-------- Data for this task

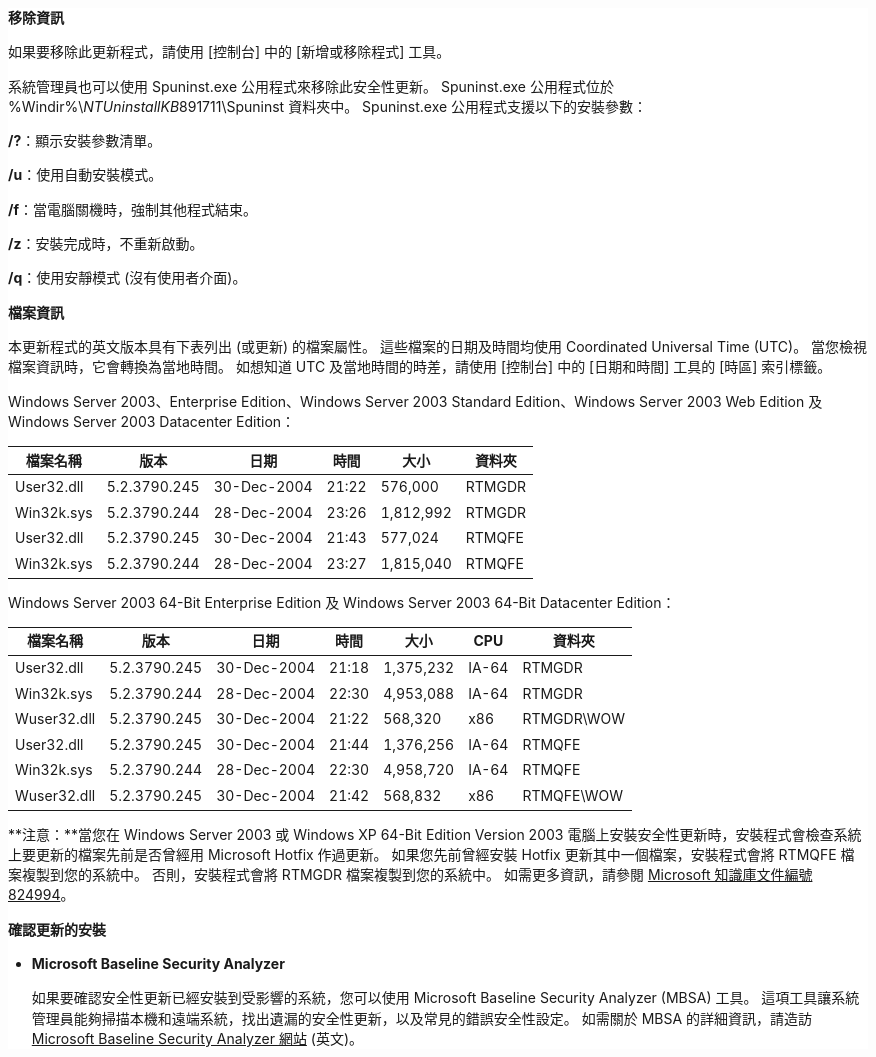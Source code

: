 **移除資訊**

如果要移除此更新程式，請使用 \[控制台\] 中的 \[新增或移除程式\] 工具。

系統管理員也可以使用 Spuninst.exe 公用程式來移除此安全性更新。 Spuninst.exe 公用程式位於 %Windir%\\$NTUninstallKB891711$\\Spuninst 資料夾中。 Spuninst.exe 公用程式支援以下的安裝參數：

**/?**：顯示安裝參數清單。

**/u**：使用自動安裝模式。

**/f**：當電腦關機時，強制其他程式結束。

**/z**：安裝完成時，不重新啟動。

**/q**：使用安靜模式 (沒有使用者介面)。

**檔案資訊**

本更新程式的英文版本具有下表列出 (或更新) 的檔案屬性。 這些檔案的日期及時間均使用 Coordinated Universal Time (UTC)。 當您檢視檔案資訊時，它會轉換為當地時間。 如想知道 UTC 及當地時間的時差，請使用 \[控制台\] 中的 \[日期和時間\] 工具的 \[時區\] 索引標籤。

Windows Server 2003、Enterprise Edition、Windows Server 2003 Standard Edition、Windows Server 2003 Web Edition 及 Windows Server 2003 Datacenter Edition：

| 檔案名稱   | 版本         | 日期        | 時間  | 大小      | 資料夾 |
|------------|--------------|-------------|-------|-----------|--------|
| User32.dll | 5.2.3790.245 | 30-Dec-2004 | 21:22 | 576,000   | RTMGDR |
| Win32k.sys | 5.2.3790.244 | 28-Dec-2004 | 23:26 | 1,812,992 | RTMGDR |
| User32.dll | 5.2.3790.245 | 30-Dec-2004 | 21:43 | 577,024   | RTMQFE |
| Win32k.sys | 5.2.3790.244 | 28-Dec-2004 | 23:27 | 1,815,040 | RTMQFE |

Windows Server 2003 64-Bit Enterprise Edition 及 Windows Server 2003 64-Bit Datacenter Edition：

| 檔案名稱    | 版本         | 日期        | 時間  | 大小      | CPU   | 資料夾      |
|-------------|--------------|-------------|-------|-----------|-------|-------------|
| User32.dll  | 5.2.3790.245 | 30-Dec-2004 | 21:18 | 1,375,232 | IA-64 | RTMGDR      |
| Win32k.sys  | 5.2.3790.244 | 28-Dec-2004 | 22:30 | 4,953,088 | IA-64 | RTMGDR      |
| Wuser32.dll | 5.2.3790.245 | 30-Dec-2004 | 21:22 | 568,320   | x86   | RTMGDR\\WOW |
| User32.dll  | 5.2.3790.245 | 30-Dec-2004 | 21:44 | 1,376,256 | IA-64 | RTMQFE      |
| Win32k.sys  | 5.2.3790.244 | 28-Dec-2004 | 22:30 | 4,958,720 | IA-64 | RTMQFE      |
| Wuser32.dll | 5.2.3790.245 | 30-Dec-2004 | 21:42 | 568,832   | x86   | RTMQFE\\WOW |

**注意：**當您在 Windows Server 2003 或 Windows XP 64-Bit Edition Version 2003 電腦上安裝安全性更新時，安裝程式會檢查系統上要更新的檔案先前是否曾經用 Microsoft Hotfix 作過更新。 如果您先前曾經安裝 Hotfix 更新其中一個檔案，安裝程式會將 RTMQFE 檔案複製到您的系統中。 否則，安裝程式會將 RTMGDR 檔案複製到您的系統中。 如需更多資訊，請參閱 [Microsoft 知識庫文件編號 824994](http://support.microsoft.com/kb/824994)。

**確認更新的安裝**

-   **Microsoft Baseline Security Analyzer**

    如果要確認安全性更新已經安裝到受影響的系統，您可以使用 Microsoft Baseline Security Analyzer (MBSA) 工具。 這項工具讓系統管理員能夠掃描本機和遠端系統，找出遺漏的安全性更新，以及常見的錯誤安全性設定。 如需關於 MBSA 的詳細資訊，請造訪 [Microsoft Baseline Security Analyzer 網站](http://go.microsoft.com/fwlink/?linkid=21134) (英文)。
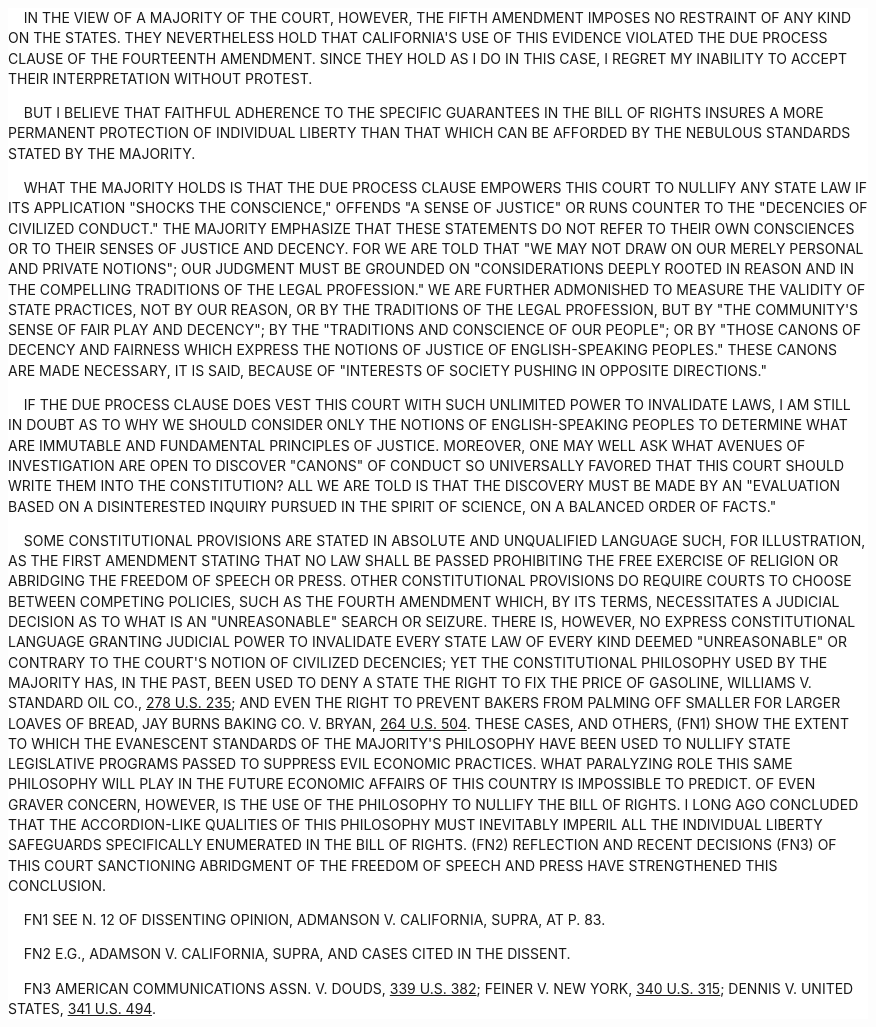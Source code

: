     IN THE VIEW OF A MAJORITY OF THE COURT, HOWEVER, THE FIFTH AMENDMENT IMPOSES NO RESTRAINT OF ANY KIND ON THE STATES.  THEY NEVERTHELESS HOLD THAT CALIFORNIA'S USE OF THIS EVIDENCE VIOLATED THE DUE PROCESS CLAUSE OF THE FOURTEENTH AMENDMENT.  SINCE THEY HOLD AS I DO IN THIS CASE, I REGRET MY INABILITY TO ACCEPT THEIR INTERPRETATION WITHOUT PROTEST.

    BUT I BELIEVE THAT FAITHFUL ADHERENCE TO THE SPECIFIC GUARANTEES IN THE BILL OF RIGHTS INSURES A MORE PERMANENT PROTECTION OF INDIVIDUAL LIBERTY THAN THAT WHICH CAN BE AFFORDED BY THE NEBULOUS STANDARDS STATED BY THE MAJORITY.

    WHAT THE MAJORITY HOLDS IS THAT THE DUE PROCESS CLAUSE EMPOWERS THIS COURT TO NULLIFY ANY STATE LAW IF ITS APPLICATION "SHOCKS THE CONSCIENCE," OFFENDS "A SENSE OF JUSTICE" OR RUNS COUNTER TO THE "DECENCIES OF CIVILIZED CONDUCT."  THE MAJORITY EMPHASIZE THAT THESE STATEMENTS DO NOT REFER TO THEIR OWN CONSCIENCES OR TO THEIR SENSES OF JUSTICE AND DECENCY.  FOR WE ARE TOLD THAT "WE MAY NOT DRAW ON OUR MERELY PERSONAL AND PRIVATE NOTIONS"; OUR JUDGMENT MUST BE GROUNDED ON "CONSIDERATIONS DEEPLY ROOTED IN REASON AND IN THE COMPELLING TRADITIONS OF THE LEGAL PROFESSION."  WE ARE FURTHER ADMONISHED TO MEASURE THE VALIDITY OF STATE PRACTICES, NOT BY OUR REASON, OR BY THE TRADITIONS OF THE LEGAL PROFESSION, BUT BY "THE COMMUNITY'S SENSE OF FAIR PLAY AND DECENCY"; BY THE "TRADITIONS AND CONSCIENCE OF OUR PEOPLE"; OR BY "THOSE CANONS OF DECENCY AND FAIRNESS WHICH EXPRESS THE NOTIONS OF JUSTICE OF ENGLISH-SPEAKING PEOPLES."  THESE CANONS ARE MADE NECESSARY, IT IS SAID, BECAUSE OF "INTERESTS OF SOCIETY PUSHING IN OPPOSITE DIRECTIONS."

    IF THE DUE PROCESS CLAUSE DOES VEST THIS COURT WITH SUCH UNLIMITED POWER TO INVALIDATE LAWS, I AM STILL IN DOUBT AS TO WHY WE SHOULD CONSIDER ONLY THE NOTIONS OF ENGLISH-SPEAKING PEOPLES TO DETERMINE WHAT ARE IMMUTABLE AND FUNDAMENTAL PRINCIPLES OF JUSTICE.  MOREOVER, ONE MAY WELL ASK WHAT AVENUES OF INVESTIGATION ARE OPEN TO DISCOVER "CANONS" OF CONDUCT SO UNIVERSALLY FAVORED THAT THIS COURT SHOULD WRITE THEM INTO THE CONSTITUTION?  ALL WE ARE TOLD IS THAT THE DISCOVERY MUST BE MADE BY AN "EVALUATION BASED ON A DISINTERESTED INQUIRY PURSUED IN THE SPIRIT OF SCIENCE, ON A BALANCED ORDER OF FACTS."

    SOME CONSTITUTIONAL PROVISIONS ARE STATED IN ABSOLUTE AND UNQUALIFIED LANGUAGE SUCH, FOR ILLUSTRATION, AS THE FIRST AMENDMENT STATING THAT NO LAW SHALL BE PASSED PROHIBITING THE FREE EXERCISE OF RELIGION OR ABRIDGING THE FREEDOM OF SPEECH OR PRESS.  OTHER CONSTITUTIONAL PROVISIONS DO REQUIRE COURTS TO CHOOSE BETWEEN COMPETING POLICIES, SUCH AS THE FOURTH AMENDMENT WHICH, BY ITS TERMS, NECESSITATES A JUDICIAL DECISION AS TO WHAT IS AN "UNREASONABLE" SEARCH OR SEIZURE.  THERE IS, HOWEVER, NO EXPRESS CONSTITUTIONAL LANGUAGE GRANTING JUDICIAL POWER TO INVALIDATE EVERY STATE LAW OF EVERY KIND DEEMED "UNREASONABLE" OR CONTRARY TO THE COURT'S NOTION OF CIVILIZED DECENCIES; YET THE CONSTITUTIONAL PHILOSOPHY USED BY THE MAJORITY HAS, IN THE PAST, BEEN USED TO DENY A STATE THE RIGHT TO FIX THE PRICE OF GASOLINE, WILLIAMS V. STANDARD OIL CO., [278 U.S. 235][/us/courts/scotus/usReporter/278/235]; AND EVEN THE RIGHT TO PREVENT BAKERS FROM PALMING OFF SMALLER FOR LARGER LOAVES OF BREAD, JAY BURNS BAKING CO. V. BRYAN, [264 U.S. 504][/us/courts/scotus/usReporter/264/504].  THESE CASES, AND OTHERS, (FN1) SHOW THE EXTENT TO WHICH THE EVANESCENT STANDARDS OF THE MAJORITY'S PHILOSOPHY HAVE BEEN USED TO NULLIFY STATE LEGISLATIVE PROGRAMS PASSED TO SUPPRESS EVIL ECONOMIC PRACTICES.  WHAT PARALYZING ROLE THIS SAME PHILOSOPHY WILL PLAY IN THE FUTURE ECONOMIC AFFAIRS OF THIS COUNTRY IS IMPOSSIBLE TO PREDICT.  OF EVEN GRAVER CONCERN, HOWEVER, IS THE USE OF THE PHILOSOPHY TO NULLIFY THE BILL OF RIGHTS.  I LONG AGO CONCLUDED THAT THE ACCORDION-LIKE QUALITIES OF THIS PHILOSOPHY MUST INEVITABLY IMPERIL ALL THE INDIVIDUAL LIBERTY SAFEGUARDS SPECIFICALLY ENUMERATED IN THE BILL OF RIGHTS.  (FN2)  REFLECTION AND RECENT DECISIONS (FN3) OF THIS COURT SANCTIONING ABRIDGMENT OF THE FREEDOM OF SPEECH AND PRESS HAVE STRENGTHENED THIS CONCLUSION.

    FN1  SEE N. 12 OF DISSENTING OPINION, ADMANSON V. CALIFORNIA, SUPRA, AT P. 83.

    FN2  E.G., ADAMSON V. CALIFORNIA, SUPRA, AND CASES CITED IN THE DISSENT.

    FN3 AMERICAN COMMUNICATIONS ASSN. V. DOUDS, [339 U.S. 382][/us/courts/scotus/usReporter/339/382]; FEINER V. NEW YORK, [340 U.S. 315][/us/courts/scotus/usReporter/340/315]; DENNIS V. UNITED STATES, [341 U.S. 494][/us/courts/scotus/usReporter/341/494].


[/us/courts/scotus/usReporter/342/165]: https://publicdocs.github.io/go/links?ns=uslm-x&ref=%2Fus%2Fcourts%2Fscotus%2FusReporter%2F342%2F165
[/us/courts/scotus/usReporter/341/939]: https://publicdocs.github.io/go/links?ns=uslm-x&ref=%2Fus%2Fcourts%2Fscotus%2FusReporter%2F341%2F939
[/us/courts/scotus/usReporter/341/939]: https://publicdocs.github.io/go/links?ns=uslm-x&ref=%2Fus%2Fcourts%2Fscotus%2FusReporter%2F341%2F939
[/us/courts/scotus/usReporter/324/401]: https://publicdocs.github.io/go/links?ns=uslm-x&ref=%2Fus%2Fcourts%2Fscotus%2FusReporter%2F324%2F401
[/us/courts/scotus/usReporter/260/22]: https://publicdocs.github.io/go/links?ns=uslm-x&ref=%2Fus%2Fcourts%2Fscotus%2FusReporter%2F260%2F22
[/us/courts/scotus/usReporter/291/97]: https://publicdocs.github.io/go/links?ns=uslm-x&ref=%2Fus%2Fcourts%2Fscotus%2FusReporter%2F291%2F97
[/us/courts/scotus/usReporter/302/319]: https://publicdocs.github.io/go/links?ns=uslm-x&ref=%2Fus%2Fcourts%2Fscotus%2FusReporter%2F302%2F319
[/us/courts/scotus/usReporter/209/349]: https://publicdocs.github.io/go/links?ns=uslm-x&ref=%2Fus%2Fcourts%2Fscotus%2FusReporter%2F209%2F349
[/us/courts/scotus/usReporter/297/278]: https://publicdocs.github.io/go/links?ns=uslm-x&ref=%2Fus%2Fcourts%2Fscotus%2FusReporter%2F297%2F278
[/us/courts/scotus/usReporter/194/451]: https://publicdocs.github.io/go/links?ns=uslm-x&ref=%2Fus%2Fcourts%2Fscotus%2FusReporter%2F194%2F451
[/us/courts/scotus/usReporter/325/401]: https://publicdocs.github.io/go/links?ns=uslm-x&ref=%2Fus%2Fcourts%2Fscotus%2FusReporter%2F325%2F401
[/us/courts/scotus/usReporter/332/46]: https://publicdocs.github.io/go/links?ns=uslm-x&ref=%2Fus%2Fcourts%2Fscotus%2FusReporter%2F332%2F46
[/us/courts/scotus/usReporter/116/616]: https://publicdocs.github.io/go/links?ns=uslm-x&ref=%2Fus%2Fcourts%2Fscotus%2FusReporter%2F116%2F616
[/us/courts/scotus/usReporter/142/547]: https://publicdocs.github.io/go/links?ns=uslm-x&ref=%2Fus%2Fcourts%2Fscotus%2FusReporter%2F142%2F547
[/us/courts/scotus/usReporter/168/532]: https://publicdocs.github.io/go/links?ns=uslm-x&ref=%2Fus%2Fcourts%2Fscotus%2FusReporter%2F168%2F532
[/us/courts/scotus/usReporter/309/227]: https://publicdocs.github.io/go/links?ns=uslm-x&ref=%2Fus%2Fcourts%2Fscotus%2FusReporter%2F309%2F227
[/us/courts/scotus/usReporter/278/235]: https://publicdocs.github.io/go/links?ns=uslm-x&ref=%2Fus%2Fcourts%2Fscotus%2FusReporter%2F278%2F235
[/us/courts/scotus/usReporter/264/504]: https://publicdocs.github.io/go/links?ns=uslm-x&ref=%2Fus%2Fcourts%2Fscotus%2FusReporter%2F264%2F504
[/us/courts/scotus/usReporter/339/382]: https://publicdocs.github.io/go/links?ns=uslm-x&ref=%2Fus%2Fcourts%2Fscotus%2FusReporter%2F339%2F382
[/us/courts/scotus/usReporter/340/315]: https://publicdocs.github.io/go/links?ns=uslm-x&ref=%2Fus%2Fcourts%2Fscotus%2FusReporter%2F340%2F315
[/us/courts/scotus/usReporter/341/494]: https://publicdocs.github.io/go/links?ns=uslm-x&ref=%2Fus%2Fcourts%2Fscotus%2FusReporter%2F341%2F494
[/us/courts/scotus/usReporter/332/46]: https://publicdocs.github.io/go/links?ns=uslm-x&ref=%2Fus%2Fcourts%2Fscotus%2FusReporter%2F332%2F46
[/us/courts/scotus/usReporter/218/245]: https://publicdocs.github.io/go/links?ns=uslm-x&ref=%2Fus%2Fcourts%2Fscotus%2FusReporter%2F218%2F245
[/us/courts/scotus/usReporter/316/455]: https://publicdocs.github.io/go/links?ns=uslm-x&ref=%2Fus%2Fcourts%2Fscotus%2FusReporter%2F316%2F455
[/us/courts/scotus/usReporter/338/25]: https://publicdocs.github.io/go/links?ns=uslm-x&ref=%2Fus%2Fcourts%2Fscotus%2FusReporter%2F338%2F25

----------------

_What to work on:_
Your task is to retype the entries verbatim, starting with the line that holds "WHAT THE MAJORITY" and stopping after the line that holds "IF THE DUE PROCESS".

_Solution to this problem:_
    WHAT THE MAJORITY HOLDS IS THAT THE DUE PROCESS CLAUSE EMPOWERS THIS COURT TO NULLIFY ANY STATE LAW IF ITS APPLICATION "SHOCKS THE CONSCIENCE," OFFENDS "A SENSE OF JUSTICE" OR RUNS COUNTER TO THE "DECENCIES OF CIVILIZED CONDUCT."  THE MAJORITY EMPHASIZE THAT THESE STATEMENTS DO NOT REFER TO THEIR OWN CONSCIENCES OR TO THEIR SENSES OF JUSTICE AND DECENCY.  FOR WE ARE TOLD THAT "WE MAY NOT DRAW ON OUR MERELY PERSONAL AND PRIVATE NOTIONS"; OUR JUDGMENT MUST BE GROUNDED ON "CONSIDERATIONS DEEPLY ROOTED IN REASON AND IN THE COMPELLING TRADITIONS OF THE LEGAL PROFESSION."  WE ARE FURTHER ADMONISHED TO MEASURE THE VALIDITY OF STATE PRACTICES, NOT BY OUR REASON, OR BY THE TRADITIONS OF THE LEGAL PROFESSION, BUT BY "THE COMMUNITY'S SENSE OF FAIR PLAY AND DECENCY"; BY THE "TRADITIONS AND CONSCIENCE OF OUR PEOPLE"; OR BY "THOSE CANONS OF DECENCY AND FAIRNESS WHICH EXPRESS THE NOTIONS OF JUSTICE OF ENGLISH-SPEAKING PEOPLES."  THESE CANONS ARE MADE NECESSARY, IT IS SAID, BECAUSE OF "INTERESTS OF SOCIETY PUSHING IN OPPOSITE DIRECTIONS."

    IF THE DUE PROCESS CLAUSE DOES VEST THIS COURT WITH SUCH UNLIMITED POWER TO INVALIDATE LAWS, I AM STILL IN DOUBT AS TO WHY WE SHOULD CONSIDER ONLY THE NOTIONS OF ENGLISH-SPEAKING PEOPLES TO DETERMINE WHAT ARE IMMUTABLE AND FUNDAMENTAL PRINCIPLES OF JUSTICE.  MOREOVER, ONE MAY WELL ASK WHAT AVENUES OF INVESTIGATION ARE OPEN TO DISCOVER "CANONS" OF CONDUCT SO UNIVERSALLY FAVORED THAT THIS COURT SHOULD WRITE THEM INTO THE CONSTITUTION?  ALL WE ARE TOLD IS THAT THE DISCOVERY MUST BE MADE BY AN "EVALUATION BASED ON A DISINTERESTED INQUIRY PURSUED IN THE SPIRIT OF SCIENCE, ON A BALANCED ORDER OF FACTS."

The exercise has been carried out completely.